Olivier Vilminio ha sufrido dos veces por culpa de las pandillas de Haití. La primera cuando éstas lo hirieron de bala y la segunda, cuando asaltaron el hospital donde estaba ingresado, obligándole a abandonar el establecimiento.
Este haitiano de 31 años, padre de dos niñas, es una víctima colateral de la violencia que sacude Puerto Príncipe. Los disparos le alcanzaron una pierna y el ano y tiene que caminar con una muleta.
Los tratamientos que necesita son demasiado caros o no están disponibles en la capital haitiana, por lo que el dolor es constante.
«Me he quedado sin medicación. El analgésico que debería tomar es tramadol (un potente medicamento de la familia de los opiáceos), y es carísimo, 750 gurdas el paquete», es decir, algo más de cinco dólares y medio, dice Vilminio desde el centro para desplazados donde vive, instalado en el liceo Marie Jeanne, cerca del centro de Puerto Príncipe.
Como muchos otros habitantes de la capital, Vilminio no recibe una atención médica adecuada.
Su país atraviesa una profunda crisis de seguridad, humanitaria y política. El número de desplazados internos ha aumentado un 60% desde marzo, debido al recrudecimiento de la violencia de las bandas, y ahora asciende a casi 600,000, según la Organización Internacional para las Migraciones.
Haití se ha dotado hace poco de autoridades de transición, cuya tarea principal es restaurar la estabilidad. Todo un reto teniendo en cuenta que las pandillas controlan la mayor parte de Puerto Príncipe y han atacado en varias ocasiones hospitales, además de instituciones gubernamentales, comisarías y prisiones.
Un primer contingente policial de Kenia, que encabeza una misión multilateral de la ONU para combatir la violencia pandillera en Haití, partió el lunes hacia esta nación caribeña.
SIN DINERO
Vilminio buscó a personal de la oenegé Alima, que atiende a desplazados mediante equipos móviles, para ver si podían suministrarle antibióticos.
En el mismo centro, otras historias de balas perdidas recuerdan las desgracias de los residentes.
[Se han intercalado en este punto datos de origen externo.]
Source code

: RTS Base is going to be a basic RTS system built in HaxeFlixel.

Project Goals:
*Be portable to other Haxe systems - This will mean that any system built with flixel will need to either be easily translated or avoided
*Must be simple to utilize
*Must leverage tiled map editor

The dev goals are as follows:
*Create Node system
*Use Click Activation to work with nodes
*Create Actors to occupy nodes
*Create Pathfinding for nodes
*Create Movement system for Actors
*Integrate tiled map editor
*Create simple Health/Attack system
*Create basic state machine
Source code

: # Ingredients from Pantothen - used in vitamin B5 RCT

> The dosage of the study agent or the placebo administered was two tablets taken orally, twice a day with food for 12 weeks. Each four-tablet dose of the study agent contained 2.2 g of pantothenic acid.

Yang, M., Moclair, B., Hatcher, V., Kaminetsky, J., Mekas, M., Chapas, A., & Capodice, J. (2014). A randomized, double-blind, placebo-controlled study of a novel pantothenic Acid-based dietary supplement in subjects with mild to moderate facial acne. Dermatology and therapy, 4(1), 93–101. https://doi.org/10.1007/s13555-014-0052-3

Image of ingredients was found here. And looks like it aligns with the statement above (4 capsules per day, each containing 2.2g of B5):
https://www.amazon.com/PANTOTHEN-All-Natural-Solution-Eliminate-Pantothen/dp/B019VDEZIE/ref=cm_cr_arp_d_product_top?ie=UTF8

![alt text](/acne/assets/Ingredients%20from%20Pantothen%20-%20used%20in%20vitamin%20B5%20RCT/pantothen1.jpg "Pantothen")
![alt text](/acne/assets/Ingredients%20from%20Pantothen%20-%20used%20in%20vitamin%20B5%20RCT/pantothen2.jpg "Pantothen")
Marie Joanne Laguerre, de 24 años, estaba en la puerta de un albergue cuando fue alcanzada en la nuca. «Al principio pensé que me había golpeado una piedra», dice a la AFP.
Tres meses después, la joven aún no ha podido hacerse una radiografía. «Voy al hospital, me vendan, me dan medicinas», pero para la radiografía, «ese día hubo un corte de luz», cuenta. Y «ahora no tengo dinero para hacérmela. Sigo sin saber qué tengo en la cabeza».
Los hospitales que no han cerrado funcionan en condiciones precarias. A la inseguridad se suman la escasez del combustible necesario para usar los generadores y la falta de recursos.
Jean Philippe Lerebourg, director médico del Hospital La Paix, se siente sin embargo «afortunado» porque todos sus servicios han podido permanecer abiertos.
Pero desde finales de febrero -cuando las pandillas lanzaron ataques coordinados contra lugares estratégicos de la capital- el hospital está «bajo presión» porque ha tenido que acoger a pacientes que otros establecimientos, obligados a cerrar, ya no pueden recibir, explica.